On Mon, Jan 22, 2007 at 05:11:03PM -0600, Jim C. Nasby wrote:
> On Mon, Jan 22, 2007 at 12:17:39PM -0800, Ron Mayer wrote:
> > Gregory Stark wrote:
> > >
> > > Actually no. A while back I did experiments to see how fast reading a file
> > > sequentially was compared to reading the same file sequentially but skipping
> > > x% of the blocks randomly. The results were surprising (to me) and depressing.
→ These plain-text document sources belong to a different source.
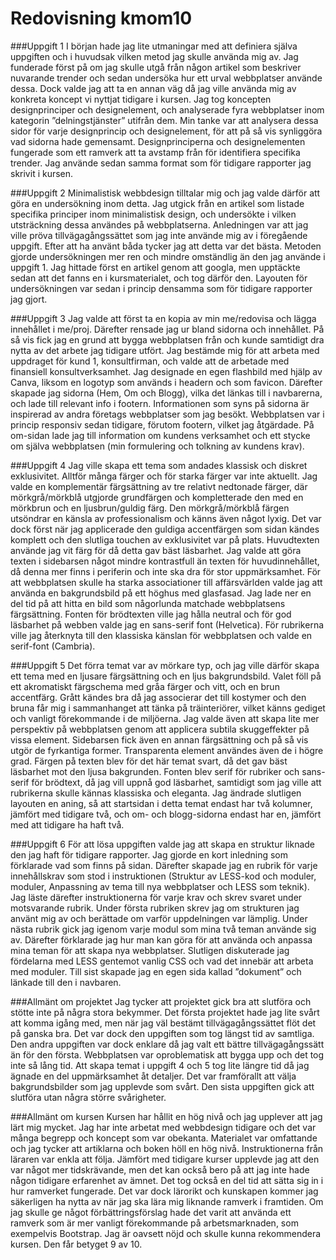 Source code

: ---
---
Redovisning kmom10
=========================

###Uppgift 1
I början hade jag lite utmaningar med att definiera själva uppgiften och i huvudsak vilken metod jag skulle använda mig av. Jag funderade först på om jag skulle utgå från någon artikel som beskriver nuvarande trender och sedan undersöka hur ett urval webbplatser använde dessa. Dock valde jag att ta en annan väg då jag ville använda mig av konkreta koncept vi nyttjat tidigare i kursen. Jag tog koncepten designprinciper och designelement, och analyserade fyra webbplatser inom kategorin ”delningstjänster” utifrån dem. Min tanke var att analysera dessa sidor för varje designprincip och designelement, för att på så vis synliggöra vad sidorna hade gemensamt. Designprinciperna och designelementen fungerade som ett ramverk att ta avstamp från för identifiera specifika trender. Jag använde sedan samma format som för tidigare rapporter jag skrivit i kursen.

###Uppgift 2
Minimalistisk webbdesign tilltalar mig och jag valde därför att göra en undersökning inom detta. Jag  utgick från en artikel som listade specifika principer inom minimalistisk design, och undersökte i vilken utsträckning dessa användes på webbplatserna. Anledningen var att jag ville pröva tillvägagångssättet som jag inte använde mig av i föregående uppgift. Efter att ha använt båda tycker jag att detta var det bästa. Metoden gjorde undersökningen mer ren och mindre omständlig än den jag använde i uppgift 1. Jag hittade först en artikel genom att googla, men upptäckte sedan att det fanns en i kursmaterialet, och tog därför den. Layouten för undersökningen var sedan i princip densamma som för tidigare rapporter jag gjort.

###Uppgift 3
Jag valde att först ta en kopia av min me/redovisa och lägga innehållet i me/proj. Därefter rensade jag ur bland sidorna och innehållet. På så vis fick jag en grund att bygga webbplatsen från och kunde samtidigt dra nytta av det arbete jag tidigare utfört. Jag bestämde mig för att arbeta med uppdraget för kund 1, konsultfirman, och valde att de arbetade med finansiell konsultverksamhet.  Jag designade en egen flashbild med hjälp av Canva, liksom en logotyp som används i headern och som favicon. Därefter skapade jag sidorna (Hem, Om och Blogg), vilka det länkas till i navbarerna, och lade till relevant info i footern. Informationen som syns på sidorna är inspirerad av andra företags webbplatser som jag besökt. Webbplatsen var i princip responsiv sedan tidigare, förutom footern, vilket jag åtgärdade. På om-sidan lade jag till information om kundens verksamhet och ett stycke om själva webbplatsen (min formulering och tolkning av kundens krav).

###Uppgift 4
Jag ville skapa ett tema som andades klassisk och diskret exklusivitet. Alltför många färger och för starka färger var inte aktuellt. Jag valde en komplementär färgsättning av tre relativt nedtonade färger, där mörkgrå/mörkblå utgjorde grundfärgen och kompletterade den med en mörkbrun och en ljusbrun/guldig färg. Den mörkgrå/mörkblå färgen utsöndrar en känsla av professionalism och känns även något lyxig. Det var dock först när jag applicerade den guldiga accentfärgen som sidan kändes komplett och den slutliga touchen av exklusivitet var på plats. Huvudtexten använde jag vit färg för då detta gav bäst läsbarhet. Jag valde att göra texten i sidebarsen något mindre kontrastfull än texten för huvudinnehållet, då denna mer finns i periferin och inte ska dra för stor uppmärksamhet. För att webbplatsen skulle ha starka associationer till affärsvärlden valde jag att använda en bakgrundsbild på ett höghus med glasfasad. Jag lade ner en del tid på att hitta en bild som någorlunda matchade webbplatsens färgsättning. Fonten för brödtexten ville jag hålla neutral och för god läsbarhet på webben valde jag en sans-serif font (Helvetica). För rubrikerna ville jag återknyta till den klassiska känslan för webbplatsen och valde en serif-font (Cambria).

###Uppgift 5
Det förra temat var av mörkare typ, och jag ville därför skapa ett tema med en ljusare färgsättning och en ljus bakgrundsbild. Valet föll på ett akromatiskt färgschema med gråa färger och vitt, och en brun accentfärg. Grått kändes bra då jag associerar det till kostymer och den bruna får mig i sammanhanget att tänka på träinteriörer, vilket känns gediget och vanligt förekommande i de miljöerna. Jag valde även att skapa lite mer perspektiv på webbplatsen genom att applicera subtila skuggeffekter på vissa element. Sidebarsen fick även en annan färgsättning och på så vis utgör de fyrkantiga former. Transparenta element användes även de i högre grad. Färgen på texten blev för det här temat svart, då det gav bäst läsbarhet mot den ljusa bakgrunden. Fonten blev serif för rubriker och sans-serif för brödtext, då jag vill uppnå god läsbarhet, samtidigt som jag ville att rubrikerna skulle kännas klassiska och eleganta. Jag ändrade slutligen layouten en aning, så att startsidan i detta temat endast har två kolumner, jämfört med tidigare två, och om- och blogg-sidorna endast har en, jämfört med att tidigare ha haft två.

###Uppgift 6
För att lösa uppgiften valde jag att skapa en struktur liknade den jag haft för tidigare rapporter. Jag gjorde en kort inledning som förklarade vad som finns på sidan. Därefter skapade jag en rubrik för varje innehållskrav som stod i instruktionen (Struktur av LESS-kod och moduler, moduler, Anpassning av tema till nya webbplatser och LESS som teknik). Jag läste därefter instruktionerna för varje krav och skrev svaret under motsvarande rubrik. Under första rubriken skrev jag om strukturen jag använt mig av och berättade om varför uppdelningen var lämplig. Under nästa rubrik gick jag igenom varje modul som mina två teman använde sig av. Därefter förklarade jag hur man kan göra för att använda och anpassa mina teman för att skapa nya webbplatser. Slutligen diskuterade jag fördelarna med LESS gentemot vanlig CSS och vad det innebär att arbeta med moduler. Till sist skapade jag en egen sida kallad ”dokument” och länkade till den i navbaren.

###Allmänt om projektet
Jag tycker att projektet gick bra att slutföra och stötte inte på några stora bekymmer. Det första projektet hade jag lite svårt att komma igång med, men när jag väl bestämt tillvägagångssättet flöt det på ganska bra. Det var dock den uppgiften som tog längst tid av samtliga. Den andra uppgiften var dock enklare då jag valt ett bättre tillvägagångssätt än för den första. Webbplatsen var oproblematisk att bygga upp och det tog inte så lång tid. Att skapa temat i uppgift 4 och 5 tog lite längre tid då jag ägnade en del uppmärksamhet åt detaljer. Det var framförallt att välja bakgrundsbilder som jag upplevde som svårt. Den sista uppgiften gick att slutföra utan några större svårigheter.

###Allmänt om kursen
Kursen har hållit en hög nivå och jag upplever att jag lärt mig mycket. Jag har inte arbetat med webbdesign tidigare och det var många begrepp och koncept som var obekanta. Materialet var omfattande och jag tycker att artiklarna och boken höll en hög nivå. Instruktionerna från läraren var enkla att följa. Jämfört med tidigare kurser upplevde jag att den var något mer tidskrävande, men det kan också bero på att jag inte hade någon tidigare erfarenhet av ämnet. Det tog också en del tid att sätta sig in i hur ramverket fungerade. Det var dock lärorikt och kunskapen kommer jag säkerligen ha nytta av när jag ska lära mig liknande ramverk i framtiden. Om jag skulle ge något förbättringsförslag hade det varit att använda ett ramverk som är mer vanligt förekommande på arbetsmarknaden, som exempelvis Bootstrap. Jag är oavsett nöjd och skulle kunna rekommendera kursen. Den får betyget 9 av 10.
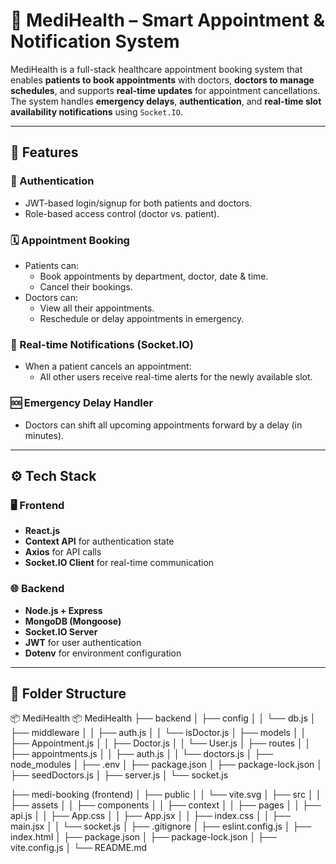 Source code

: 

# 🏥 MediHealth – Smart Appointment & Notification System

MediHealth is a full-stack healthcare appointment booking system that enables **patients to book appointments** with doctors, **doctors to manage schedules**, and supports **real-time updates** for appointment cancellations. The system handles **emergency delays**, **authentication**, and **real-time slot availability notifications** using `Socket.IO`.

---

## 🚀 Features

### 🔐 Authentication
- JWT-based login/signup for both patients and doctors.
- Role-based access control (doctor vs. patient).

### 🗓️ Appointment Booking
- Patients can:
  - Book appointments by department, doctor, date & time.
  - Cancel their bookings.
- Doctors can:
  - View all their appointments.
  - Reschedule or delay appointments in emergency.

### 📡 Real-time Notifications (Socket.IO)
- When a patient cancels an appointment:
  - All other users receive real-time alerts for the newly available slot.

### 🆘 Emergency Delay Handler
- Doctors can shift all upcoming appointments forward by a delay (in minutes).

---

## ⚙️ Tech Stack

### 🖥 Frontend
- **React.js**
- **Context API** for authentication state
- **Axios** for API calls
- **Socket.IO Client** for real-time communication

### 🌐 Backend
- **Node.js + Express**
- **MongoDB (Mongoose)**
- **Socket.IO Server**
- **JWT** for user authentication
- **Dotenv** for environment configuration

---

## 📁 Folder Structure
📦 MediHealth
📦 MediHealth
├── backend
│   ├── config
│   │   └── db.js
│   ├── middleware
│   │   ├── auth.js
│   │   └── isDoctor.js
│   ├── models
│   │   ├── Appointment.js
│   │   ├── Doctor.js
│   │   └── User.js
│   ├── routes
│   │   ├── appointments.js
│   │   ├── auth.js
│   │   └── doctors.js
│   ├── node_modules
│   ├── .env
│   ├── package.json
│   ├── package-lock.json
│   ├── seedDoctors.js
│   ├── server.js
│   └── socket.js

├── medi-booking (frontend)
│   ├── public
│   │   └── vite.svg
│   ├── src
│   │   ├── assets
│   │   ├── components
│   │   ├── context
│   │   ├── pages
│   │   ├── api.js
│   │   ├── App.css
│   │   ├── App.jsx
│   │   ├── index.css
│   │   ├── main.jsx
│   │   └── socket.js
│   ├── .gitignore
│   ├── eslint.config.js
│   ├── index.html
│   ├── package.json
│   ├── package-lock.json
│   ├── vite.config.js
│   └── README.md



















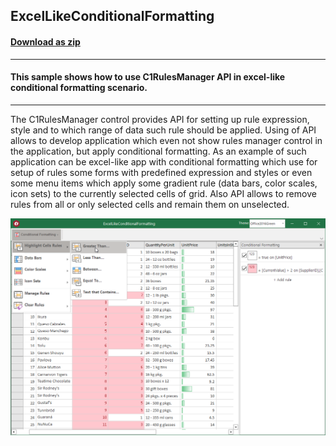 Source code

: ## ExcelLikeConditionalFormatting
#### [Download as zip](https://grapecity.github.io/DownGit/#/home?url=https://github.com/GrapeCity/ComponentOne-WinForms-Samples/tree/master/NetFramework\RulesManager\CS\ExcelLikeConditionalFormatting)
____
#### This sample shows how to use C1RulesManager API in excel-like conditional formatting scenario.
____
The C1RulesManager control provides API for setting up rule expression, style and to which range of data such rule should be applied.
Using of API allows to develop application which even not show rules manager control in the application, but apply conditional formatting.
As an example of such application can be excel-like app with conditional formatting which use for setup of rules some forms with predefined expression and styles or even some menu items which apply some gradient rule (data bars, color scales, icon sets) to the currently selected cells of grid.
Also API allows to remove rules from all or only selected cells and remain them on unselected.

![screenshot](screenshot.png)
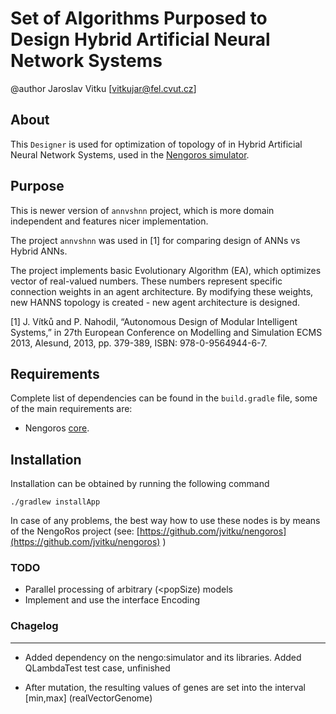 Set of Algorithms Purposed to Design Hybrid Artificial Neural Network Systems
====================================================

@author Jaroslav Vitku [vitkujar@fel.cvut.cz]

About
------

This `Designer` is used for optimization of topology of in Hybrid Artificial Neural Network Systems, used in the [Nengoros simulator](http://nengoros.wordpress.com). 


Purpose
---------

This is newer version of `annvshnn` project, which is more domain independent and features nicer implementation. 

The project `annvshnn` was used in [1] for comparing design of ANNs vs Hybrid ANNs. 

The project implements basic Evolutionary Algorithm (EA), which optimizes vector of real-valued numbers. These numbers represent specific connection weights in an agent architecture. By modifying these weights, new HANNS topology is created - new agent architecture is designed. 

[1] J. Vítků and P. Nahodil, “Autonomous Design of Modular Intelligent Systems,” in 27th European Conference on Modelling and Simulation ECMS 2013, Alesund, 2013, pp. 379-389, ISBN: 978-0-9564944-6-7.


Requirements
------------------
Complete list of dependencies can be found in the `build.gradle` file, some of the main requirements are:

* Nengoros [core](https://github.com/jvitku/nengoros).

Installation
------------------

Installation can be obtained by running the following command

	./gradlew installApp

In case of any problems, the best way how to use these nodes is by means of the NengoRos project (see: [https://github.com/jvitku/nengoros](https://github.com/jvitku/nengoros) )


### TODO



* Parallel processing of arbitrary (<popSize) models
* Implement and use the interface Encoding

### Chagelog 
---------------------

* Added dependency on the nengo:simulator and its libraries. Added QLambdaTest test case, unfinished

* After mutation, the resulting values of genes are set into the interval [min,max]  (realVectorGenome) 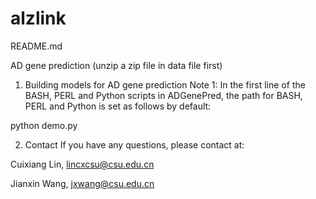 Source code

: # alzlink
README.md

AD gene prediction
  (unzip a zip file in data file first)

1. Building models for AD gene prediction
  Note 1: In the first line of the BASH, PERL and Python scripts in ADGenePred, the path for BASH, PERL and Python is set as follows by default:

  python demo.py

2. Contact
  If you have any questions, please contact at:

Cuixiang Lin, lincxcsu@csu.edu.cn

Jianxin Wang, jxwang@csu.edu.cn
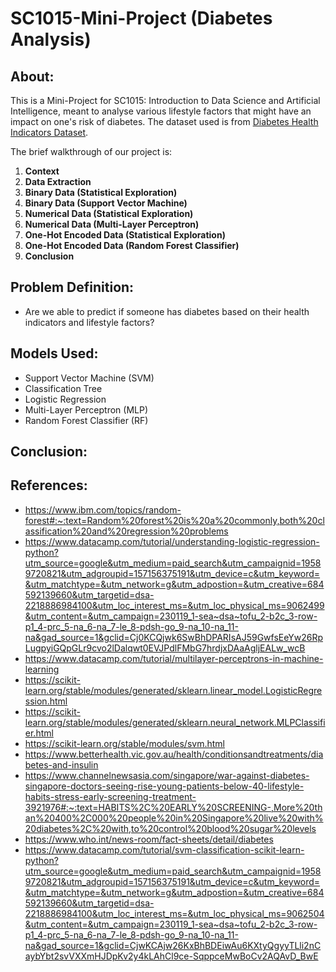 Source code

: # SC1015-Mini-Project (Diabetes Analysis)

## About:
This is a Mini-Project for SC1015: Introduction to Data Science and Artificial Intelligence, meant to analyse various lifestyle factors that might have an impact on one's risk of diabetes. The dataset used is from [Diabetes Health Indicators Dataset](https://www.kaggle.com/datasets/alexteboul/diabetes-health-indicators-dataset).

The brief walkthrough of our project is:

1. **Context**
2. **Data Extraction**
3. **Binary Data (Statistical Exploration)**
4. **Binary Data (Support Vector Machine)**
5. **Numerical Data (Statistical Exploration)**
6. **Numerical Data (Multi-Layer Perceptron)**
7. **One-Hot Encoded Data (Statistical Exploration)**
8. **One-Hot Encoded Data (Random Forest Classifier)**
9. **Conclusion**


## Problem Definition:
- Are we able to predict if someone has diabetes based on their health indicators and lifestyle factors?

## Models Used:
- Support Vector Machine (SVM)
- Classification Tree
- Logistic Regression
- Multi-Layer Perceptron (MLP)
- Random Forest Classifier (RF)

## Conclusion:


## References:
- https://www.ibm.com/topics/random-forest#:~:text=Random%20forest%20is%20a%20commonly,both%20classification%20and%20regression%20problems
- https://www.datacamp.com/tutorial/understanding-logistic-regression-python?utm_source=google&utm_medium=paid_search&utm_campaignid=19589720821&utm_adgroupid=157156375191&utm_device=c&utm_keyword=&utm_matchtype=&utm_network=g&utm_adpostion=&utm_creative=684592139660&utm_targetid=dsa-2218886984100&utm_loc_interest_ms=&utm_loc_physical_ms=9062499&utm_content=&utm_campaign=230119_1-sea~dsa~tofu_2-b2c_3-row-p1_4-prc_5-na_6-na_7-le_8-pdsh-go_9-na_10-na_11-na&gad_source=1&gclid=Cj0KCQjwk6SwBhDPARIsAJ59GwfsEeYw26RpLugpyiGQpGLr9cvo2lDalqwt0EVJPdlFMbG7hrdjxDAaAgljEALw_wcB
- https://www.datacamp.com/tutorial/multilayer-perceptrons-in-machine-learning
- https://scikit-learn.org/stable/modules/generated/sklearn.linear_model.LogisticRegression.html
- https://scikit-learn.org/stable/modules/generated/sklearn.neural_network.MLPClassifier.html
- https://scikit-learn.org/stable/modules/svm.html
- https://www.betterhealth.vic.gov.au/health/conditionsandtreatments/diabetes-and-insulin
- https://www.channelnewsasia.com/singapore/war-against-diabetes-singapore-doctors-seeing-rise-young-patients-below-40-lifestyle-habits-stress-early-screening-treatment-3921976#:~:text=HABITS%2C%20EARLY%20SCREENING-,More%20than%20400%2C000%20people%20in%20Singapore%20live%20with%20diabetes%2C%20with,to%20control%20blood%20sugar%20levels
- https://www.who.int/news-room/fact-sheets/detail/diabetes
- https://www.datacamp.com/tutorial/svm-classification-scikit-learn-python?utm_source=google&utm_medium=paid_search&utm_campaignid=19589720821&utm_adgroupid=157156375191&utm_device=c&utm_keyword=&utm_matchtype=&utm_network=g&utm_adpostion=&utm_creative=684592139660&utm_targetid=dsa-2218886984100&utm_loc_interest_ms=&utm_loc_physical_ms=9062504&utm_content=&utm_campaign=230119_1-sea~dsa~tofu_2-b2c_3-row-p1_4-prc_5-na_6-na_7-le_8-pdsh-go_9-na_10-na_11-na&gad_source=1&gclid=CjwKCAjw26KxBhBDEiwAu6KXtyQgyyTLli2nCaybYbt2svVXXmHJDpKv2y4kLAhCl9ce-SqppceMwBoCv2AQAvD_BwE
> > > The breakeven point was about 7%. [...]
> > >
> > > The theory online was that as long as you're reading one page from each disk
> > > track you're going to pay the same seek overhead as reading the entire track.
> >
> > Could one take advantage of this observation in designing the DSM?
> >
> > Instead of a separate bit representing every page, having each bit
> > represent 20 or so pages might be a more useful unit. It sounds
> > like the time spent reading would be similar; while the bitmap
> > would be significantly smaller.
>
> If we extended relations by more than one page at a time we'd probably
> have a better shot at the blocks on disk being contiguous and all read
> at the same time by the OS.
> --
> Jim Nasby jim@nasby.net
> EnterpriseDB http://enterprisedb.com 512.569.9461 (cell)
>
Yes, most OS have some read-ahead when reading a file from disk. Any
increment over 1 would be an improvement. If you used a counter with
a time-based decrement function, you could increase the amount that
the relation is extended based on temporal proximity. If you have
extended it several times recently, increase the size of the new
extension to reduce the overhead even further. The default should
be approximately the OS standard read-ahead amount.
Ken